#### [Exercise brief]
Show every line of the data that contains the string "paragraph".

#### [Available records]
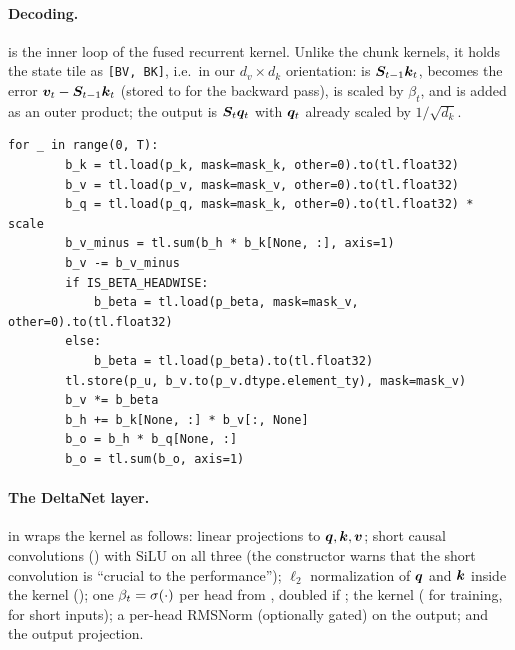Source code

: \begin{sloppypar}
\paragraph{Decoding.}
 is the inner loop of the fused recurrent kernel. Unlike the chunk
kernels, it holds the state tile as \texttt{[BV, BK]}, i.e.\ in our $d_v\times d_k$ orientation:
 is $\mS_{t-1}\vk_t$,  becomes the error $\vv_t-\mS_{t-1}\vk_t$ (stored
to  for the backward pass), is scaled by $\beta_t$, and is added as an outer product; the
output is $\mS_t\vq_t$ with $\vq_t$ already scaled by $1/\sqrt{d_k}$.

\begin{lstlisting}[caption={Excerpt from \texttt{repos/\allowbreak fla-org\_\_flash-linear-attention/\allowbreak fla/\allowbreak ops/\allowbreak delta\_rule/\allowbreak fused\_recurrent.py} (kernel \texttt{fused\_recurrent\_delta\_rule\_fwd\_kernel}).},label={lst:c03-fla-delta-rec}]
    for _ in range(0, T):
        b_k = tl.load(p_k, mask=mask_k, other=0).to(tl.float32)
        b_v = tl.load(p_v, mask=mask_v, other=0).to(tl.float32)
        b_q = tl.load(p_q, mask=mask_k, other=0).to(tl.float32) * scale
        b_v_minus = tl.sum(b_h * b_k[None, :], axis=1)
        b_v -= b_v_minus
        if IS_BETA_HEADWISE:
            b_beta = tl.load(p_beta, mask=mask_v, other=0).to(tl.float32)
        else:
            b_beta = tl.load(p_beta).to(tl.float32)
        tl.store(p_u, b_v.to(p_v.dtype.element_ty), mask=mask_v)
        b_v *= b_beta
        b_h += b_k[None, :] * b_v[:, None]
        b_o = b_h * b_q[None, :]
        b_o = tl.sum(b_o, axis=1)
\end{lstlisting}

\paragraph{The DeltaNet layer.}
 in 
wraps the kernel as follows: linear projections to $\vq,\vk,\vv$; short causal convolutions
() with SiLU on all three (the constructor warns that the short convolution is
``crucial to the performance''); $\ell_2$ normalization of $\vq$ and $\vk$ inside the kernel
(); one $\beta_t=\sigmoid(\cdot)$ per head from , doubled if
; the kernel ( for training,  for short
inputs); a per-head RMSNorm (optionally gated) on the output; and the output projection.


\end{sloppypar}
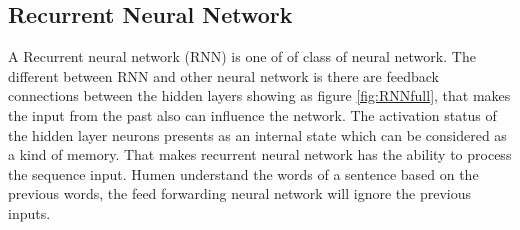 \subsection{Recurrent Neural Network} %

A Recurrent neural network (RNN) is one of of class of neural network. The different between RNN and other neural network is there are feedback connections between the hidden layers showing as figure \ref{fig:RNNfull}, that makes the input from the past also can influence the network. The activation status of the hidden layer neurons presents as an internal state which can be considered as a kind of memory. That makes recurrent neural network has the ability to process the sequence input. Humen understand the words of a sentence based on the previous words, the feed forwarding neural network will ignore the previous inputs.


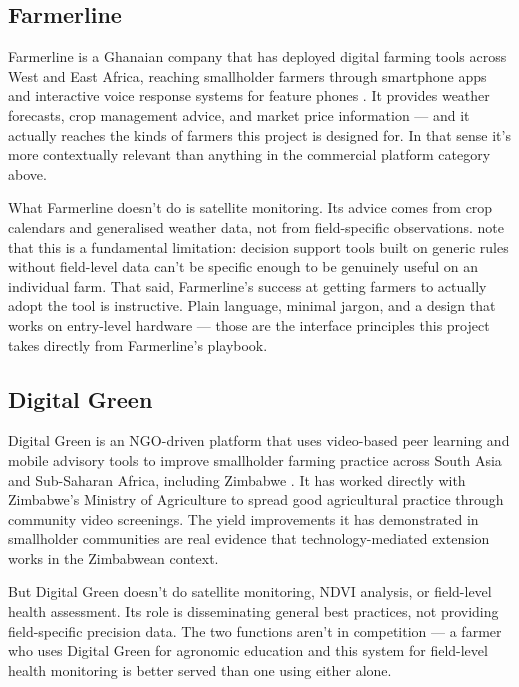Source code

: \documentclass[12pt,a4paper]{report}
\begin{document}
\subsection{Farmerline}

Farmerline is a Ghanaian company that has deployed digital farming tools across West and East Africa, reaching smallholder farmers through smartphone apps and interactive voice response systems for feature phones \citep{farmerline2023}. It provides weather forecasts, crop management advice, and market price information — and it actually reaches the kinds of farmers this project is designed for. In that sense it's more contextually relevant than anything in the commercial platform category above.

What Farmerline doesn't do is satellite monitoring. Its advice comes from crop calendars and generalised weather data, not from field-specific observations. \citet{rose2016} note that this is a fundamental limitation: decision support tools built on generic rules without field-level data can't be specific enough to be genuinely useful on an individual farm. That said, Farmerline's success at getting farmers to actually adopt the tool is instructive. Plain language, minimal jargon, and a design that works on entry-level hardware — those are the interface principles this project takes directly from Farmerline's playbook.

\subsection{Digital Green}

Digital Green is an NGO-driven platform that uses video-based peer learning and mobile advisory tools to improve smallholder farming practice across South Asia and Sub-Saharan Africa, including Zimbabwe \citep{digitalgreen2023}. It has worked directly with Zimbabwe's Ministry of Agriculture to spread good agricultural practice through community video screenings. The yield improvements it has demonstrated in smallholder communities are real evidence that technology-mediated extension works in the Zimbabwean context.

But Digital Green doesn't do satellite monitoring, NDVI analysis, or field-level health assessment. Its role is disseminating general best practices, not providing field-specific precision data. The two functions aren't in competition — a farmer who uses Digital Green for agronomic education and this system for field-level health monitoring is better served than one using either alone.
\end{document}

#### [Output of the exercise]
\paragraph{Decoding.}
\paragraph{The DeltaNet layer.}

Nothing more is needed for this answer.